Ecosyste.ms: Awesome

An open API service indexing awesome lists of open source software.

Awesome Lists | Featured Topics | Projects

https://github.com/bbu/quaint-lang

An experimental statically typed procedural language with first-class resumable functions.
https://github.com/bbu/quaint-lang

Last synced: about 2 months ago
JSON representation

An experimental statically typed procedural language with first-class resumable functions.

Awesome Lists containing this project

README

        

The Quaint programming language
===============================

An experimental, static, strongly typed, procedural, VM-based, memory-unsafe
language with first-class resumable functions.

Quaint inherits the memory model and operational semantics of C, adding some
modernised "21st century" syntactic features, a strong typing discipline,
built-in types of an exact specified width, well-defined behaviour w.r.t. struct
padding, and seamless support for resumable functions. The runtime is currently
implemented as a GP-register-free, memory-to-memory machine. The performance
should be decent enough for most non-CPU-intensive tasks.

This is a work in progress.
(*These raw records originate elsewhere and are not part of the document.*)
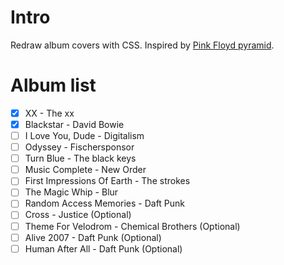 # Intro
Redraw album covers with CSS. Inspired by [Pink Floyd pyramid](http://codepen.io/ssaakkaa/pen/OpVOPo).

# Album list
- [x] XX - The xx
- [x] Blackstar - David Bowie
- [ ] I Love You, Dude - Digitalism
- [ ] Odyssey - Fischersponsor
- [ ] Turn Blue - The black keys
- [ ] Music Complete - New Order
- [ ] First Impressions Of Earth - The strokes
- [ ] The Magic Whip - Blur
- [ ] Random Access Memories - Daft Punk
- [ ] Cross - Justice (Optional)
- [ ] Theme For Velodrom - Chemical Brothers (Optional)
- [ ] Alive 2007 - Daft Punk (Optional)
- [ ] Human After All - Daft Punk (Optional)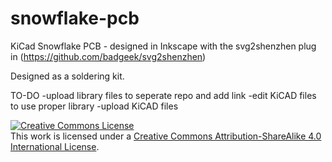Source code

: # snowflake-pcb
KiCad Snowflake PCB - designed in Inkscape with the svg2shenzhen plug in (https://github.com/badgeek/svg2shenzhen)

Designed as a soldering kit.

TO-DO
-upload library files to seperate repo and add link
-edit KiCAD files to use proper library
-upload KiCAD files

<a rel="license" href="http://creativecommons.org/licenses/by-sa/4.0/"><img alt="Creative Commons License" style="border-width:0" src="https://i.creativecommons.org/l/by-sa/4.0/88x31.png" /></a><br />This work is licensed under a <a rel="license" href="http://creativecommons.org/licenses/by-sa/4.0/">Creative Commons Attribution-ShareAlike 4.0 International License</a>.
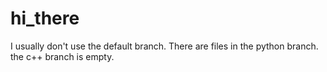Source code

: # hi_there
I usually don't use the default branch.
There are files in the python branch.
the c++ branch is empty.

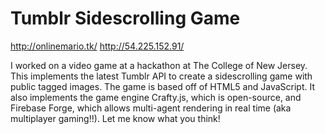 Tumblr Sidescrolling Game
========================

http://onlinemario.tk/
http://54.225.152.91/

I worked on a video game at a hackathon at The College of New Jersey. This implements the latest Tumblr API to create a sidescrolling game with public tagged images. The game is based off of HTML5 and JavaScript. It also implements the game engine Crafty.js, which is open-source, and Firebase Forge, which allows multi-agent rendering in real time (aka multiplayer gaming!!). Let me know what you think!


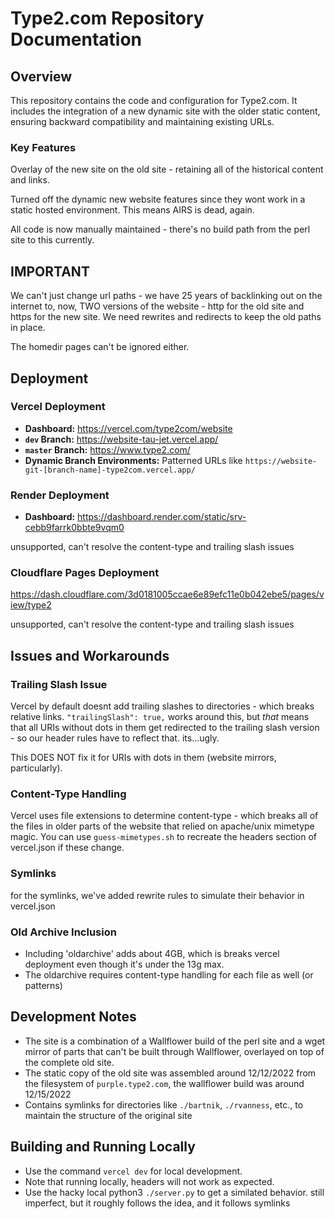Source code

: # Type2.com Repository Documentation

## Overview

This repository contains the code and configuration for Type2.com. It includes the integration of a new dynamic site with the older static content, ensuring backward compatibility and maintaining existing URLs.

### Key Features

Overlay of the new site on the old site - retaining all of the historical content and links.

Turned off the dynamic new website features since they wont work in a static hosted environment.   This means AIRS is dead, again.

All code is now manually maintained - there's no build path from the perl site to this currently.


## IMPORTANT

We can't just change url paths - we have 25 years of backlinking out on the internet to, now, TWO versions of the website - http for the old site and https for the new site.  We need rewrites and redirects to keep the old paths in place.

The homedir pages can't be ignored either.


## Deployment

### Vercel Deployment

- **Dashboard:** https://vercel.com/type2com/website
- **`dev` Branch:** https://website-tau-jet.vercel.app/
- **`master` Branch:** https://www.type2.com/
- **Dynamic Branch Environments:** Patterned URLs like `https://website-git-[branch-name]-type2com.vercel.app/`

### Render Deployment

- **Dashboard:** https://dashboard.render.com/static/srv-cebb9farrk0bbte9vqm0

unsupported, can't resolve the content-type and trailing slash issues

### Cloudflare Pages Deployment

https://dash.cloudflare.com/3d0181005ccae6e89efc11e0b042ebe5/pages/view/type2

unsupported, can't resolve the content-type and trailing slash issues

## Issues and Workarounds

### Trailing Slash Issue

Vercel by default doesnt add trailing slashes to directories - which breaks relative links.   `"trailingSlash": true,` works around this, but _that_ means that all URIs without dots in them get redirected to the trailing slash version - so our header rules have to reflect that.  its...ugly.

This DOES NOT fix it for URIs with dots in them (website mirrors, particularly).

### Content-Type Handling

Vercel uses file extensions to determine content-type - which breaks all of the files in older parts of the website that relied on apache/unix mimetype magic.  You can use `guess-mimetypes.sh` to recreate the headers section of vercel.json if these change.

### Symlinks

for the symlinks, we've added rewrite rules to simulate their behavior in vercel.json

### Old Archive Inclusion

- Including 'oldarchive' adds about 4GB, which is breaks vercel deployment even though it's under the 13g max.
- The oldarchive requires content-type handling for each file as well (or patterns)

## Development Notes

- The site is a combination of a Wallflower build of the perl site and a wget mirror of parts that can't be built through Wallflower, overlayed on top of the complete old site.
- The static copy of the old site was assembled around 12/12/2022 from the filesystem of `purple.type2.com`, the wallflower build was around 12/15/2022
- Contains symlinks for directories like `./bartnik`, `./rvanness`, etc., to maintain the structure of the original site

## Building and Running Locally

- Use the command `vercel dev` for local development.
- Note that running locally, headers will not work as expected.
- Use the hacky local python3 `./server.py` to get a similated behavior.   still imperfect, but it roughly follows the idea, and it follows symlinks
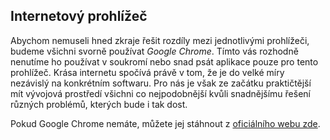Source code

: ## Internetový prohlížeč

Abychom nemuseli hned zkraje řešit rozdíly mezi jednotlivými prohlížeči, budeme všichni svorně používat _Google Chrome_. Tímto vás rozhodně nenutíme ho používat v soukromí nebo snad psát aplikace pouze pro tento prohlížeč. Krása internetu spočívá právě v tom, že je do velké míry nezávislý na konkrétním softwaru. Pro nás je však ze začátku praktičtější mít vývojová prostředí všichni co nejpodobnější kvůli snadnějšímu řešení různých problémů, kterých bude i tak dost.

Pokud Google Chrome nemáte, můžete jej stáhnout z [oficiálního webu zde](https://www.google.com/chrome).
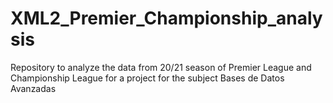 # XML2_Premier_Championship_analysis
Repository to analyze the data from 20/21 season of Premier League and Championship League for a project for the subject Bases de Datos Avanzadas
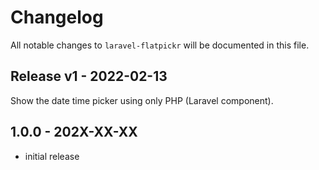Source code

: # Changelog

All notable changes to `laravel-flatpickr` will be documented in this file.

## Release v1 - 2022-02-13

Show the date time picker using only PHP (Laravel component).

## 1.0.0 - 202X-XX-XX

- initial release
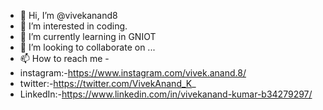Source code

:- 👋 Hi, I’m @vivekanand8
- 👀 I’m interested in coding.
- 🌱 I’m currently learning in GNIOT
- 💞️ I’m looking to collaborate on ...
- 📫 How to reach me -
- instagram:-https://www.instagram.com/vivek.anand.8/
- twitter:-https://twitter.com/VivekAnand_K_
- LinkedIn:-https://www.linkedin.com/in/vivekanand-kumar-b34279297/

<!---
vivekanand8/vivekanand8 is a ✨ special ✨ repository because its `README.md` (this file) appears on your GitHub profile.
You can click the Preview link to take a look at your changes.
--->
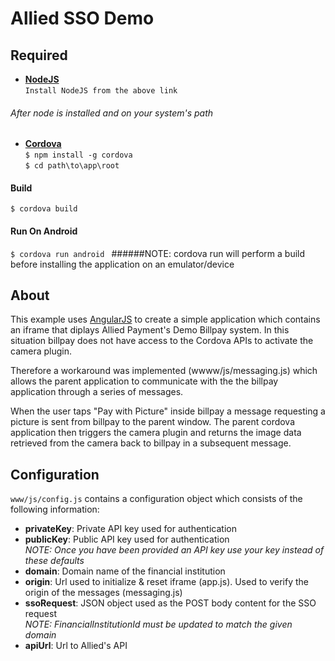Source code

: # Allied SSO Demo

## Required
- **[NodeJS][node]**         
`Install NodeJS from the above link`

###### After node is installed and on your system's path         
- **[Cordova][cordova]**         
`$ npm install -g cordova`         
`$ cd path\to\app\root`         

#### Build          
`$ cordova build `                

#### Run On Android                
`$ cordova run android `
######NOTE: cordova run will perform a build before installing the application on an emulator/device           

## About                 

This example uses [AngularJS][angular] to create a simple application which contains an iframe that diplays Allied Payment's Demo Billpay system.
In this situation billpay does not have access to the Cordova APIs to activate the camera plugin.      

Therefore a workaround was implemented (wwww/js/messaging.js) which allows the parent application to communicate with the the billpay application through a series of messages.          

When the user taps "Pay with Picture" inside billpay a message requesting a picture is sent from billpay to the parent window. The parent cordova application then triggers the camera plugin and returns the image data retrieved from the camera back to billpay in a subsequent message.

## Configuration
`www/js/config.js` contains a configuration object which consists of the following information:         

- **privateKey**: Private API key used for authentication        
- **publicKey**: Public API key used for authentication         
*NOTE: Once you have been provided an API key use your key instead of these defaults*      
- **domain**: Domain name of the financial institution         
- **origin**: Url used to initialize & reset iframe (app.js). Used to verify the origin of the messages (messaging.js)        
- **ssoRequest**: JSON object used as the POST body content for the SSO request     
*NOTE: FinancialInstitutionId must be updated to match the given domain*       
- **apiUrl**: Url to Allied's API           


[node]: http://nodejs.org/ "NodeJS Documentation"
[cordova]: https://cordova.apache.org/ "Cordova Documentation"
[angular]: https://angularjs.org/ "AngularJS.org"
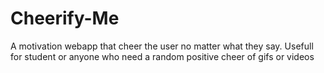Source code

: # Cheerify-Me
A motivation webapp that cheer the user no matter what they say. Usefull for student or anyone who need a random positive cheer of gifs or videos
Currently, the language does not aim to be rich of
convenience "sugary" features, nor be "fast" nor ready for practical use. It
rather attempts to fix some of the murky aspects of C – namely, the optional
curly braces, the arcane type declaration syntax, the frustrating implicit
integer conversion and promotion rules, the confusing array-to-pointer decaying.

The main goal of Quaint is to demonstrate the viability of a new idiom for
"sane" concurrent programming that bears resemblance to promises and generators.

In essence, every function can be called either synchronously (just as in C) or
asynchronously via a `quaint` object. The called function does not have any
explicit "yield" statements, but merely only optional "wait labels" that mark
eventual suspension points in which the caller might be interested in. The
caller decides whether to wait with a timeout or wait until reaching a certain
"wait label". The caller can also query the quaint to see whether it has lastly
passed a particular wait label. The callee can have optional `noint` blocks of
statements during which it cannot be interrupted even if the caller is waiting
with a timeout and that timeout has elapsed.

Quaint is entirely single-threaded – asynchronous functions run only when the
caller is blocked on a `wait` statement or on a "run-till-end & reap-value"
operator. During all other times, the resumable function is in a "frozen" state
which holds its execution context and stack.

## Table of contents

* [Building](#building)
* [Basic syntax](#basic-syntax)
* [Significant differences from C](#c-differences)
* [Built-in type table](#built-in-type-table)
* [Operator table](#operator-table)
* [Built-in functions](#built-in-functions)
* [The interesting part: resumable functions](#resumable-functions)
* [What is a `quaint()`?](#what-is-a-quaint)
* [The `~` "quaintify" operator](#tilde-operator)
* [The `@` query operator](#at-operator)
* [The `wait` statement](#wait-stmt)
* [The `*` "run-till-end & reap-value" operator](#rterv-operator)
* [Wait labels](#wait-labels)
* [The `noint` block](#noint-block)
* [An example](#an-example)
* [Currently lacking features compared to C](#lacking-features)
* [Future directions](#future-directions)
* [Feedback](#feedback)


## Building

`make` should succeed on Linux and OS X with a recent-enough version of either
Clang or GCC. Additionally, an Xcode project can be built and debugged under OS
X. When building with make, the executable will be put in `./build/make/quaint`.
When building with Xcode, the executable will be in `./build/xcode/quaint`.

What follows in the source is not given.